■ **Input data**:
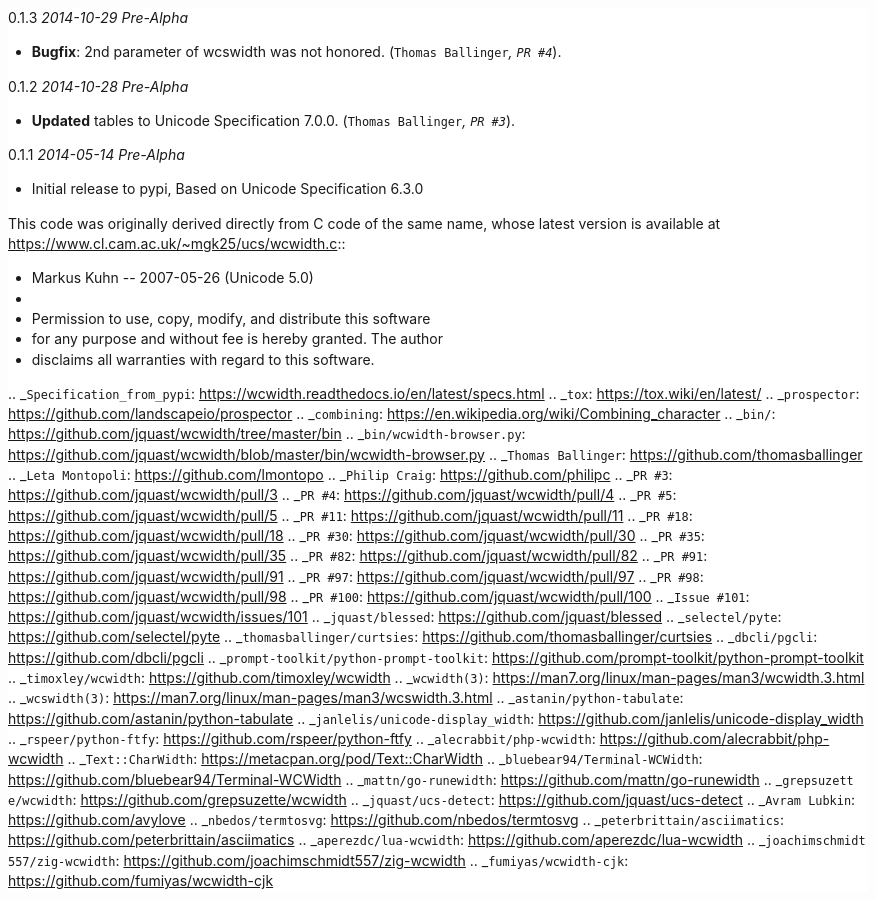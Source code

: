 0.1.3 *2014-10-29 Pre-Alpha*
  * **Bugfix**: 2nd parameter of wcswidth was not honored.
    (`Thomas Ballinger`*, `PR #4`*).

0.1.2 *2014-10-28 Pre-Alpha*
  * **Updated** tables to Unicode Specification 7.0.0.
    (`Thomas Ballinger`*, `PR #3`*).

0.1.1 *2014-05-14 Pre-Alpha*
  * Initial release to pypi, Based on Unicode Specification 6.3.0

This code was originally derived directly from C code of the same name,
whose latest version is available at
https://www.cl.cam.ac.uk/~mgk25/ucs/wcwidth.c::

 * Markus Kuhn -- 2007-05-26 (Unicode 5.0)
 *
 * Permission to use, copy, modify, and distribute this software
 * for any purpose and without fee is hereby granted. The author
 * disclaims all warranties with regard to this software.

.. _`Specification_from_pypi`: https://wcwidth.readthedocs.io/en/latest/specs.html
.. _`tox`: https://tox.wiki/en/latest/
.. _`prospector`: https://github.com/landscapeio/prospector
.. _`combining`: https://en.wikipedia.org/wiki/Combining_character
.. _`bin/`: https://github.com/jquast/wcwidth/tree/master/bin
.. _`bin/wcwidth-browser.py`: https://github.com/jquast/wcwidth/blob/master/bin/wcwidth-browser.py
.. _`Thomas Ballinger`: https://github.com/thomasballinger
.. _`Leta Montopoli`: https://github.com/lmontopo
.. _`Philip Craig`: https://github.com/philipc
.. _`PR #3`: https://github.com/jquast/wcwidth/pull/3
.. _`PR #4`: https://github.com/jquast/wcwidth/pull/4
.. _`PR #5`: https://github.com/jquast/wcwidth/pull/5
.. _`PR #11`: https://github.com/jquast/wcwidth/pull/11
.. _`PR #18`: https://github.com/jquast/wcwidth/pull/18
.. _`PR #30`: https://github.com/jquast/wcwidth/pull/30
.. _`PR #35`: https://github.com/jquast/wcwidth/pull/35
.. _`PR #82`: https://github.com/jquast/wcwidth/pull/82
.. _`PR #91`: https://github.com/jquast/wcwidth/pull/91
.. _`PR #97`: https://github.com/jquast/wcwidth/pull/97
.. _`PR #98`: https://github.com/jquast/wcwidth/pull/98
.. _`PR #100`: https://github.com/jquast/wcwidth/pull/100
.. _`Issue #101`: https://github.com/jquast/wcwidth/issues/101
.. _`jquast/blessed`: https://github.com/jquast/blessed
.. _`selectel/pyte`: https://github.com/selectel/pyte
.. _`thomasballinger/curtsies`: https://github.com/thomasballinger/curtsies
.. _`dbcli/pgcli`: https://github.com/dbcli/pgcli
.. _`prompt-toolkit/python-prompt-toolkit`: https://github.com/prompt-toolkit/python-prompt-toolkit
.. _`timoxley/wcwidth`: https://github.com/timoxley/wcwidth
.. _`wcwidth(3)`: https://man7.org/linux/man-pages/man3/wcwidth.3.html
.. _`wcswidth(3)`: https://man7.org/linux/man-pages/man3/wcswidth.3.html
.. _`astanin/python-tabulate`: https://github.com/astanin/python-tabulate
.. _`janlelis/unicode-display_width`: https://github.com/janlelis/unicode-display_width
.. _`rspeer/python-ftfy`: https://github.com/rspeer/python-ftfy
.. _`alecrabbit/php-wcwidth`: https://github.com/alecrabbit/php-wcwidth
.. _`Text::CharWidth`: https://metacpan.org/pod/Text::CharWidth
.. _`bluebear94/Terminal-WCWidth`: https://github.com/bluebear94/Terminal-WCWidth
.. _`mattn/go-runewidth`: https://github.com/mattn/go-runewidth
.. _`grepsuzette/wcwidth`: https://github.com/grepsuzette/wcwidth
.. _`jquast/ucs-detect`: https://github.com/jquast/ucs-detect
.. _`Avram Lubkin`: https://github.com/avylove
.. _`nbedos/termtosvg`: https://github.com/nbedos/termtosvg
.. _`peterbrittain/asciimatics`: https://github.com/peterbrittain/asciimatics
.. _`aperezdc/lua-wcwidth`: https://github.com/aperezdc/lua-wcwidth
.. _`joachimschmidt557/zig-wcwidth`: https://github.com/joachimschmidt557/zig-wcwidth
.. _`fumiyas/wcwidth-cjk`: https://github.com/fumiyas/wcwidth-cjk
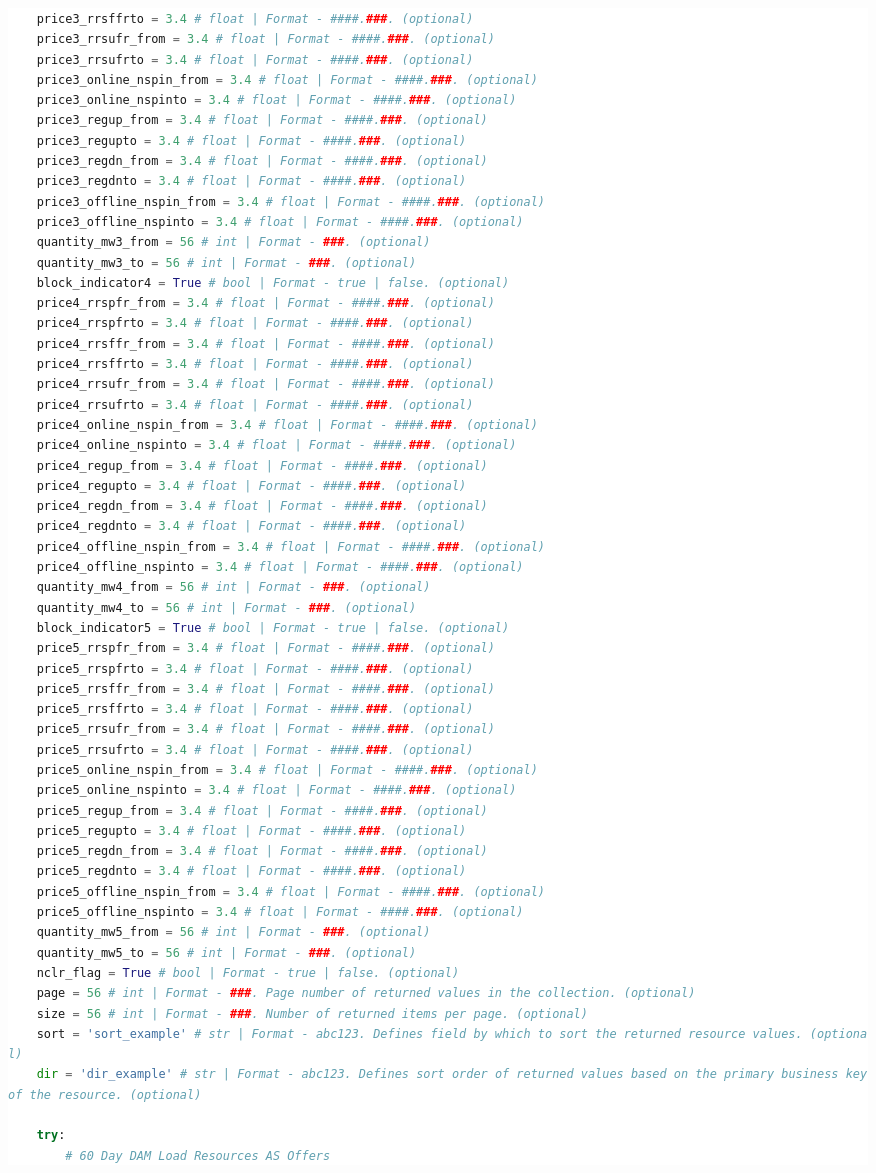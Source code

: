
 ```python
    price3_rrsffrto = 3.4 # float | Format - ####.###. (optional)
    price3_rrsufr_from = 3.4 # float | Format - ####.###. (optional)
    price3_rrsufrto = 3.4 # float | Format - ####.###. (optional)
    price3_online_nspin_from = 3.4 # float | Format - ####.###. (optional)
    price3_online_nspinto = 3.4 # float | Format - ####.###. (optional)
    price3_regup_from = 3.4 # float | Format - ####.###. (optional)
    price3_regupto = 3.4 # float | Format - ####.###. (optional)
    price3_regdn_from = 3.4 # float | Format - ####.###. (optional)
    price3_regdnto = 3.4 # float | Format - ####.###. (optional)
    price3_offline_nspin_from = 3.4 # float | Format - ####.###. (optional)
    price3_offline_nspinto = 3.4 # float | Format - ####.###. (optional)
    quantity_mw3_from = 56 # int | Format - ###. (optional)
    quantity_mw3_to = 56 # int | Format - ###. (optional)
    block_indicator4 = True # bool | Format - true | false. (optional)
    price4_rrspfr_from = 3.4 # float | Format - ####.###. (optional)
    price4_rrspfrto = 3.4 # float | Format - ####.###. (optional)
    price4_rrsffr_from = 3.4 # float | Format - ####.###. (optional)
    price4_rrsffrto = 3.4 # float | Format - ####.###. (optional)
    price4_rrsufr_from = 3.4 # float | Format - ####.###. (optional)
    price4_rrsufrto = 3.4 # float | Format - ####.###. (optional)
    price4_online_nspin_from = 3.4 # float | Format - ####.###. (optional)
    price4_online_nspinto = 3.4 # float | Format - ####.###. (optional)
    price4_regup_from = 3.4 # float | Format - ####.###. (optional)
    price4_regupto = 3.4 # float | Format - ####.###. (optional)
    price4_regdn_from = 3.4 # float | Format - ####.###. (optional)
    price4_regdnto = 3.4 # float | Format - ####.###. (optional)
    price4_offline_nspin_from = 3.4 # float | Format - ####.###. (optional)
    price4_offline_nspinto = 3.4 # float | Format - ####.###. (optional)
    quantity_mw4_from = 56 # int | Format - ###. (optional)
    quantity_mw4_to = 56 # int | Format - ###. (optional)
    block_indicator5 = True # bool | Format - true | false. (optional)
    price5_rrspfr_from = 3.4 # float | Format - ####.###. (optional)
    price5_rrspfrto = 3.4 # float | Format - ####.###. (optional)
    price5_rrsffr_from = 3.4 # float | Format - ####.###. (optional)
    price5_rrsffrto = 3.4 # float | Format - ####.###. (optional)
    price5_rrsufr_from = 3.4 # float | Format - ####.###. (optional)
    price5_rrsufrto = 3.4 # float | Format - ####.###. (optional)
    price5_online_nspin_from = 3.4 # float | Format - ####.###. (optional)
    price5_online_nspinto = 3.4 # float | Format - ####.###. (optional)
    price5_regup_from = 3.4 # float | Format - ####.###. (optional)
    price5_regupto = 3.4 # float | Format - ####.###. (optional)
    price5_regdn_from = 3.4 # float | Format - ####.###. (optional)
    price5_regdnto = 3.4 # float | Format - ####.###. (optional)
    price5_offline_nspin_from = 3.4 # float | Format - ####.###. (optional)
    price5_offline_nspinto = 3.4 # float | Format - ####.###. (optional)
    quantity_mw5_from = 56 # int | Format - ###. (optional)
    quantity_mw5_to = 56 # int | Format - ###. (optional)
    nclr_flag = True # bool | Format - true | false. (optional)
    page = 56 # int | Format - ###. Page number of returned values in the collection. (optional)
    size = 56 # int | Format - ###. Number of returned items per page. (optional)
    sort = 'sort_example' # str | Format - abc123. Defines field by which to sort the returned resource values. (optional)
    dir = 'dir_example' # str | Format - abc123. Defines sort order of returned values based on the primary business key of the resource. (optional)

    try:
        # 60 Day DAM Load Resources AS Offers
```
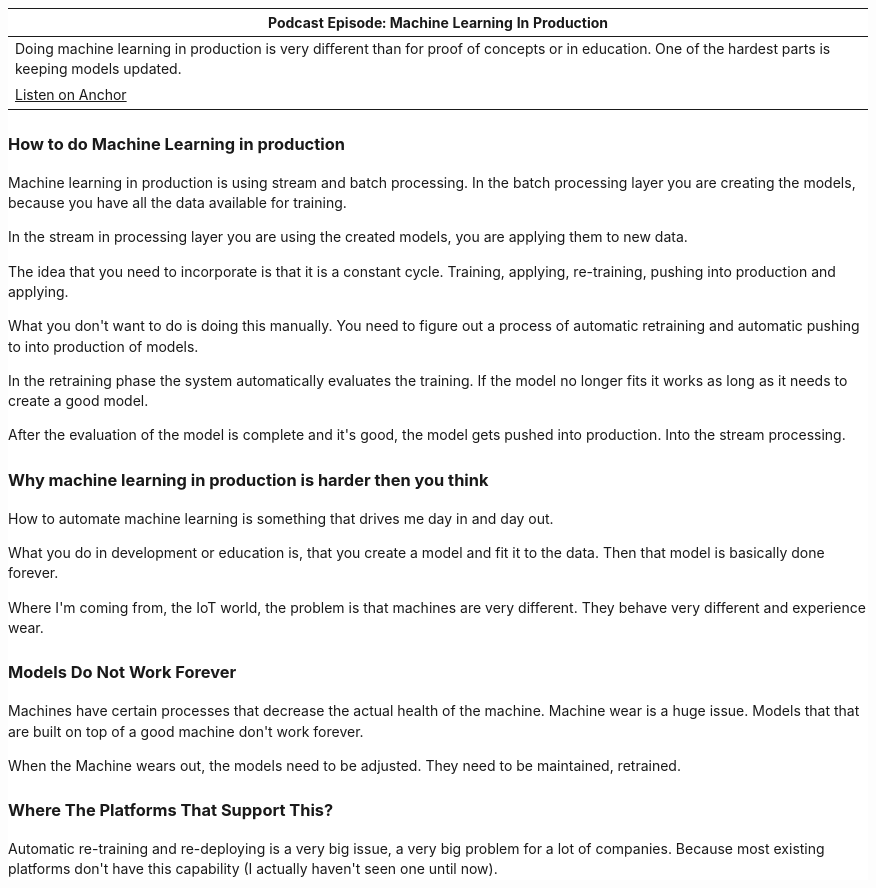 | Podcast Episode: Machine Learning In Production
|------------------|
|Doing machine learning in production is very diﬀerent than for proof of concepts or in education. One of the hardest parts is keeping models updated.  
| [Listen on Anchor](https://anchor.fm/andreaskayy/episodes/Machine-Learning-In-Production-e11bbk)

### How to do Machine Learning in production

Machine learning in production is using stream and batch processing. In
the batch processing layer you are creating the models, because you have
all the data available for training.

In the stream in processing layer you are using the created models, you
are applying them to new data.

The idea that you need to incorporate is that it is a constant cycle.
Training, applying, re-training, pushing into production and applying.

What you don't want to do is doing this manually. You need to figure out
a process of automatic retraining and automatic pushing to into
production of models.

In the retraining phase the system automatically evaluates the training.
If the model no longer fits it works as long as it needs to create a
good model.

After the evaluation of the model is complete and it's good, the model
gets pushed into production. Into the stream processing.

### Why machine learning in production is harder then you think

How to automate machine learning is something that drives me day in and
day out.

What you do in development or education is, that you create a model and
fit it to the data. Then that model is basically done forever.

Where I'm coming from, the IoT world, the problem is that machines are
very different. They behave very different and experience wear.

### Models Do Not Work Forever

Machines have certain processes that decrease the actual health of the
machine. Machine wear is a huge issue. Models that that are built on top
of a good machine don't work forever.

When the Machine wears out, the models need to be adjusted. They need to
be maintained, retrained.

### Where The Platforms That Support This?

Automatic re-training and re-deploying is a very big issue, a very big
problem for a lot of companies. Because most existing platforms don't
have this capability (I actually haven't seen one until now).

■ **Problem to work on**: Every line from the first line of the entries above through the line with "Unicode Specification 6.3.0" must be repeated exactly, and pictures must not be.

■ **Task response**:
Source code

: 0.1.3 *2014-10-29 Pre-Alpha*
  * **Bugfix**: 2nd parameter of wcswidth was not honored.
    (`Thomas Ballinger`*, `PR #4`*).

0.1.2 *2014-10-28 Pre-Alpha*
  * **Updated** tables to Unicode Specification 7.0.0.
    (`Thomas Ballinger`*, `PR #3`*).

0.1.1 *2014-05-14 Pre-Alpha*
  * Initial release to pypi, Based on Unicode Specification 6.3.0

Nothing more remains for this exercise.